((
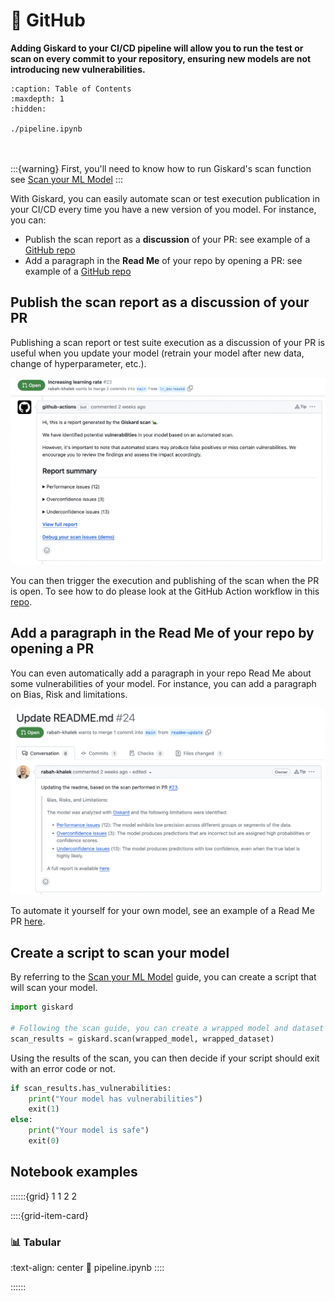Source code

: # 🐙️ GitHub
**Adding Giskard to your CI/CD pipeline will allow you to run the test or scan on every commit to your repository, ensuring
new models are not introducing new vulnerabilities.**

```{toctree}
:caption: Table of Contents
:maxdepth: 1
:hidden:

./pipeline.ipynb
```

<br><br>
:::{warning}
First, you'll need to know how to run Giskard's scan function
see [Scan your ML Model](../../open_source/scan/index.md)
:::

With Giskard, you can easily automate scan or test execution publication in your CI/CD every time you have a new version of you model. For instance, you can:
* Publish the scan report as a **discussion** of your PR: see example of a [GitHub repo](https://github.com/rabah-khalek/Healthcare-Analytics/pull/23)
* Add a paragraph in the **Read Me** of your repo by opening a PR: see example of a [GitHub repo](https://github.com/rabah-khalek/Healthcare-Analytics/pull/24)

## Publish the scan report as a discussion of your PR
Publishing a scan report or test suite execution as a discussion of your PR is useful when you update your model (retrain your model after new data, change of hyperparameter, etc.).

![discussion](../../assets/gh_discussion.png)

You can then trigger the execution and publishing of the scan when the PR is open. To see how to do please look at the GitHub Action workflow in this [repo](https://github.com/rabah-khalek/Healthcare-Analytics/pull/23).

## Add a paragraph in the Read Me of your repo by opening a PR
You can even automatically add a paragraph in your repo Read Me about some vulnerabilities of your model. For instance, you can add a paragraph on Bias, Risk and limitations.

![readme](../../assets/gh_readme.png)

To automate it yourself for your own model, see an example of a Read Me PR [here](https://github.com/rabah-khalek/Healthcare-Analytics/pull/24).

## Create a script to scan your model

By referring to the [Scan your ML Model](../../open_source/scan/index.md) guide, you can create a script that will scan your model.

```python
import giskard

# Following the scan guide, you can create a wrapped model and dataset
scan_results = giskard.scan(wrapped_model, wrapped_dataset)
```

Using the results of the scan, you can then decide if your script should exit with an error code or not.

```python
if scan_results.has_vulnerabilities:
    print("Your model has vulnerabilities")
    exit(1)
else:
    print("Your model is safe")
    exit(0)
```

## Notebook examples
::::::{grid} 1 1 2 2


::::{grid-item-card} <br/><h3>📊 Tabular</h3>
:text-align: center
:link: pipeline.ipynb
::::

::::::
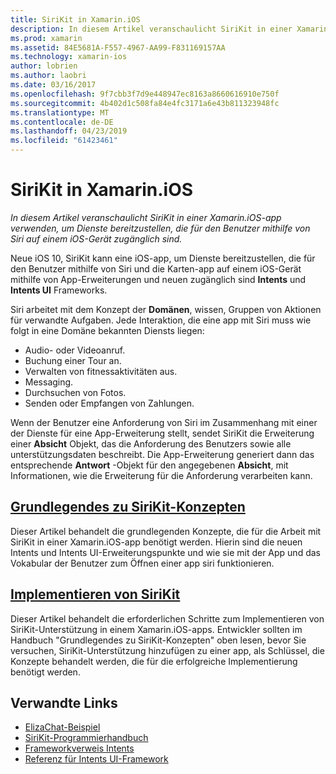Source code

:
 ```yaml
---
title: SiriKit in Xamarin.iOS
description: In diesem Artikel veranschaulicht SiriKit in einer Xamarin.iOS-app verwenden, um Dienste bereitzustellen, die für den Benutzer mithilfe von Siri auf einem iOS-Gerät zugänglich sind.
ms.prod: xamarin
ms.assetid: 84E5681A-F557-4967-AA99-F831169157AA
ms.technology: xamarin-ios
author: lobrien
ms.author: laobri
ms.date: 03/16/2017
ms.openlocfilehash: 9f7cbb3f7d9e448947ec8163a8660616910e750f
ms.sourcegitcommit: 4b402d1c508fa84e4fc3171a6e43b811323948fc
ms.translationtype: MT
ms.contentlocale: de-DE
ms.lasthandoff: 04/23/2019
ms.locfileid: "61423461"
---
```

# <a name="sirikit-in-xamarinios"></a>SiriKit in Xamarin.iOS

_In diesem Artikel veranschaulicht SiriKit in einer Xamarin.iOS-app verwenden, um Dienste bereitzustellen, die für den Benutzer mithilfe von Siri auf einem iOS-Gerät zugänglich sind._

Neue iOS 10, SiriKit kann eine iOS-app, um Dienste bereitzustellen, die für den Benutzer mithilfe von Siri und die Karten-app auf einem iOS-Gerät mithilfe von App-Erweiterungen und neuen zugänglich sind **Intents** und **Intents UI** Frameworks.

Siri arbeitet mit dem Konzept der **Domänen**, wissen, Gruppen von Aktionen für verwandte Aufgaben. Jede Interaktion, die eine app mit Siri muss wie folgt in eine Domäne bekannten Diensts liegen:

- Audio- oder Videoanruf.
- Buchung einer Tour an.
- Verwalten von fitnessaktivitäten aus.
- Messaging.
- Durchsuchen von Fotos.
- Senden oder Empfangen von Zahlungen.

Wenn der Benutzer eine Anforderung von Siri im Zusammenhang mit einer der Dienste für eine App-Erweiterung stellt, sendet SiriKit die Erweiterung einer **Absicht** Objekt, das die Anforderung des Benutzers sowie alle unterstützungsdaten beschreibt. Die App-Erweiterung generiert dann das entsprechende **Antwort** -Objekt für den angegebenen **Absicht**, mit Informationen, wie die Erweiterung für die Anforderung verarbeiten kann.

## <a name="understanding-sirikit-conceptsiosplatformsirikitunderstanding-sirikitmd"></a>[Grundlegendes zu SiriKit-Konzepten](~/ios/platform/sirikit/understanding-sirikit.md)

Dieser Artikel behandelt die grundlegenden Konzepte, die für die Arbeit mit SiriKit in einer Xamarin.iOS-app benötigt werden. Hierin sind die neuen Intents und Intents UI-Erweiterungspunkte und wie sie mit der App und das Vokabular der Benutzer zum Öffnen einer app siri funktionieren.

## <a name="implementing-sirikitiosplatformsirikitimplementing-sirikitmd"></a>[Implementieren von SiriKit](~/ios/platform/sirikit/implementing-sirikit.md)

Dieser Artikel behandelt die erforderlichen Schritte zum Implementieren von SiriKit-Unterstützung in einem Xamarin.iOS-apps. Entwickler sollten im Handbuch "Grundlegendes zu SiriKit-Konzepten" oben lesen, bevor Sie versuchen, SiriKit-Unterstützung hinzufügen zu einer app, als Schlüssel, die Konzepte behandelt werden, die für die erfolgreiche Implementierung benötigt werden.





## <a name="related-links"></a>Verwandte Links

- [ElizaChat-Beispiel](https://developer.xamarin.com/samples/monotouch/ios10/ElizaChat/)
- [SiriKit-Programmierhandbuch](https://developer.apple.com/library/prerelease/content/documentation/Intents/Conceptual/SiriIntegrationGuide/index.html)
- [Frameworkverweis Intents](https://developer.apple.com/reference/intents)
- [Referenz für Intents UI-Framework](https://developer.apple.com/reference/intentsui)
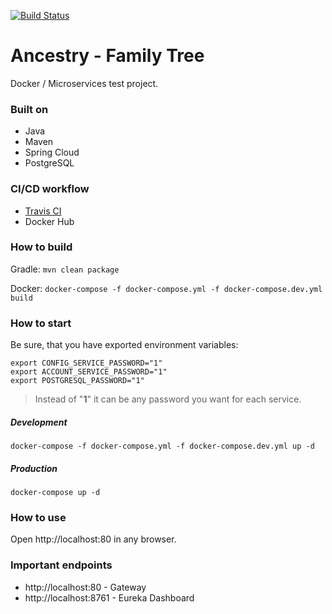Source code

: [![Build Status](https://travis-ci.org/aydarik/ancestry.svg?branch=master)](https://travis-ci.org/aydarik/ancestry)

# Ancestry - Family Tree

Docker / Microservices test project.

### Built on

- Java
- Maven
- Spring Cloud
- PostgreSQL

### CI/CD workflow

- [Travis  CI](https://travis-ci.org/aydarik/ancestry)
- Docker Hub


### How to build

Gradle: `mvn clean package`

Docker: `docker-compose -f docker-compose.yml -f docker-compose.dev.yml build`

### How to start

Be sure, that you have exported environment variables:

```
export CONFIG_SERVICE_PASSWORD="1"
export ACCOUNT_SERVICE_PASSWORD="1"
export POSTGRESQL_PASSWORD="1"
```

> Instead of "**1**" it can be any password you want for each service.

##### Development

`docker-compose -f docker-compose.yml -f docker-compose.dev.yml up -d`

##### Production

`docker-compose up -d`

### How to use

Open http://localhost:80 in any browser.

### Important endpoints

- http://localhost:80 - Gateway
- http://localhost:8761 - Eureka Dashboard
))
A single number is the answer: how many lines of the material above hold the word "compose"?

3